EXERCISE REQUIREMENTS: In the records that follow, locate every line with "void" and extract it.

(Beginning of INFORMATION GIVEN)

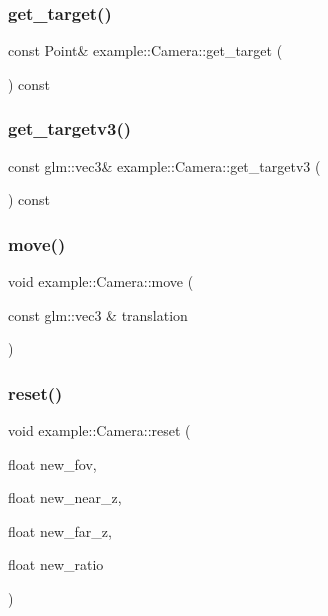 \mbox{\label{classexample_1_1_camera_a559bad945679ef774c9979e45880c9dc}} 
\subsubsection{get\_target()}
{\footnotesize\ttfamily const Point\& example\+::\+Camera\+::get\+\_\+target (\begin{DoxyParamCaption}{ }\end{DoxyParamCaption}) const\hspace{0.3cm}{\ttfamily [inline]}}

\mbox{\label{classexample_1_1_camera_a3286fb3236ba5981fae1aa40eb552744}} 
\subsubsection{get\_targetv3()}
{\footnotesize\ttfamily const glm\+::vec3\& example\+::\+Camera\+::get\+\_\+targetv3 (\begin{DoxyParamCaption}{ }\end{DoxyParamCaption}) const\hspace{0.3cm}{\ttfamily [inline]}}

\mbox{\label{classexample_1_1_camera_a076f2b136b38a50738827c93712689e4}} 
\subsubsection{move()}
{\footnotesize\ttfamily void example\+::\+Camera\+::move (\begin{DoxyParamCaption}\item[{const glm\+::vec3 \&}]{translation }\end{DoxyParamCaption})\hspace{0.3cm}{\ttfamily [inline]}}

\mbox{\label{classexample_1_1_camera_a5c8b855f8570626c91bc25f7014fb90e}} 
\subsubsection{reset()}
{\footnotesize\ttfamily void example\+::\+Camera\+::reset (\begin{DoxyParamCaption}\item[{float}]{new\+\_\+fov,  }\item[{float}]{new\+\_\+near\+\_\+z,  }\item[{float}]{new\+\_\+far\+\_\+z,  }\item[{float}]{new\+\_\+ratio }\end{DoxyParamCaption})\hspace{0.3cm}{\ttfamily [inline]}}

(End of INFORMATION GIVEN)

REPLY TO THE TASK:
{\footnotesize\ttfamily void example\+::\+Camera\+::move (\begin{DoxyParamCaption}\item[{const glm\+::vec3 \&}]{translation }\end{DoxyParamCaption})\hspace{0.3cm}{\ttfamily [inline]}}
{\footnotesize\ttfamily void example\+::\+Camera\+::reset (\begin{DoxyParamCaption}\item[{float}]{new\+\_\+fov,  }\item[{float}]{new\+\_\+near\+\_\+z,  }\item[{float}]{new\+\_\+far\+\_\+z,  }\item[{float}]{new\+\_\+ratio }\end{DoxyParamCaption})\hspace{0.3cm}{\ttfamily [inline]}}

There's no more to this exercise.